There’s no forced statement here, just the quiet power of the passage of time, progress and things slowly falling into place. Eight sections stretch across decades, pulling from early homosocial portraits to the more explicit turns of the Gay Liberation Movement and into the resilience of the AIDS era. Everything sits on photography’s shoulders: its ability to show, to disguise, and to create something intimate with the lightest touch. Images once taken in secrecy now hang on museum walls.

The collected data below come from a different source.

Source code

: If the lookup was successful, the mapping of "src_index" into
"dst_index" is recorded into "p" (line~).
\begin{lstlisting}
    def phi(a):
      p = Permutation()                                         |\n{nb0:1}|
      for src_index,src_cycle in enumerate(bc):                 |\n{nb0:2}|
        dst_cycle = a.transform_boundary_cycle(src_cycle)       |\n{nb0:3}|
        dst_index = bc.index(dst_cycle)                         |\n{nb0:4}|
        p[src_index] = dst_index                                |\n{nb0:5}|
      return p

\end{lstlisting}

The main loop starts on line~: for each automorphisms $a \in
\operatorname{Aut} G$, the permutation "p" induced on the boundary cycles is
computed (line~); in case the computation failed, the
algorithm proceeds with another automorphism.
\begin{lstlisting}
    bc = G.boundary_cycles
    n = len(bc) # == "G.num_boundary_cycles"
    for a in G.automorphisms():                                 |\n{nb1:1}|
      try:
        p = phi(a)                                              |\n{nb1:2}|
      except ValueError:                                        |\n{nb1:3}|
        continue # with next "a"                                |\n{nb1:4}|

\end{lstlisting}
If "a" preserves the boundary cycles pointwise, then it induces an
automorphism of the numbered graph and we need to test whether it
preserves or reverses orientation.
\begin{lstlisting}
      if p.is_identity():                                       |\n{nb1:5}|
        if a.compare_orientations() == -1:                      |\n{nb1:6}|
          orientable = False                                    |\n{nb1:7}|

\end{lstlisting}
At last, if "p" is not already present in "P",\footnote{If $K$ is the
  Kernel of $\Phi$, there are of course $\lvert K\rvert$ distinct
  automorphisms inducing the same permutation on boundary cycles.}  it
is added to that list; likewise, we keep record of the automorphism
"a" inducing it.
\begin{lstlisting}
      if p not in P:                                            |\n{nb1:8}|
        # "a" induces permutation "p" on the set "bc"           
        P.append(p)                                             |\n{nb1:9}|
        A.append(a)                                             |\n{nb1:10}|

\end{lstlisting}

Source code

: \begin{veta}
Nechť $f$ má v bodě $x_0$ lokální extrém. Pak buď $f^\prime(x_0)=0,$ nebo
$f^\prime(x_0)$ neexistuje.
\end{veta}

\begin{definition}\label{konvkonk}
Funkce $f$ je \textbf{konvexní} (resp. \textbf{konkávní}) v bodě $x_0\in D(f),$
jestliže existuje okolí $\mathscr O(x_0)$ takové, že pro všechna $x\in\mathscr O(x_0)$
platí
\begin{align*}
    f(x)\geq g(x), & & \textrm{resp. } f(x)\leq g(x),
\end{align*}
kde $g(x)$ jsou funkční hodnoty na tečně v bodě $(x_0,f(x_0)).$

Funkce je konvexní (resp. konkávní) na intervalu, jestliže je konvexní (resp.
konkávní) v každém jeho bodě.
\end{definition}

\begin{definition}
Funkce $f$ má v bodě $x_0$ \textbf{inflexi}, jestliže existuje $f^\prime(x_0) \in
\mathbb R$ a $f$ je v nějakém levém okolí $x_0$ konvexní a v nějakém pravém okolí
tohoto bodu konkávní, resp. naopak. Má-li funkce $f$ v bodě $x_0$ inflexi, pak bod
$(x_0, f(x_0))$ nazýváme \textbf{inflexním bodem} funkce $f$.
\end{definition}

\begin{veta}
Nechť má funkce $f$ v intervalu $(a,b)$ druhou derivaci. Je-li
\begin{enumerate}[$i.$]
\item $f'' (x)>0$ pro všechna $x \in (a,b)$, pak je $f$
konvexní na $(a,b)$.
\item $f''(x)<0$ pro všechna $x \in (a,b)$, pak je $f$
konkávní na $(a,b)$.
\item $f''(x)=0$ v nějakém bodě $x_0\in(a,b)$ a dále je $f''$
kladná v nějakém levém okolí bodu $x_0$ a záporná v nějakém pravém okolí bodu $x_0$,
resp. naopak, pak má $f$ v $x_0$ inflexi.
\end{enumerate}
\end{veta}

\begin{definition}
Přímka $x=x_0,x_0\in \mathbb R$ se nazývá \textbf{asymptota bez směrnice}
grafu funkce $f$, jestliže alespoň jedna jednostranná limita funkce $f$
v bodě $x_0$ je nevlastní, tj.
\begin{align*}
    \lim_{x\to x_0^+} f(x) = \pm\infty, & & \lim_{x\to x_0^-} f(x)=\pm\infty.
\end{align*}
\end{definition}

Photo booths, family snapshots, and drag portraits all coexist and tell the same thing: this happened, and it’s been happening for a long time. “The exhibition explores how, despite multiple forms of discrimination, LGBTQ+ individuals have shaped art and culture in innumerable ways,” shared Timothy Potts, Maria Hummer-Tuttle and Robert Tuttle, Director of the J. Paul Getty.
Some of the works carry a weight that doesn’t need explaining, sharing even the introduction of the terms “homosexual” and “heterosexual” by Hungarian journalist Karl-Maria Kertbeny through a pamphlet in 1869. Others, like coded Polaroids or drag snapshots from the Pansy Craze, sit at the intersection of private joy and public danger. Photography becomes both protection and rebellion. In that sense, the act of showing these images now isn’t only historic; it’s generous and needed. It acknowledges the communities that made space for each other when institutions didn’t and the artists who documented what no one else cared to preserve.
The exhibition is accompanied by a series of talks, performances, and workshops that extend its themes into the present. A companion book by Paul Martineau and Ryan Linkof deepens the curatorial thread, offering another way to move through the stories and images. Together, they form an expanded space, quiet, steady, and built to hold the weight of memory while watching how queer life, in all its forms, continues to shape what photography and life can be.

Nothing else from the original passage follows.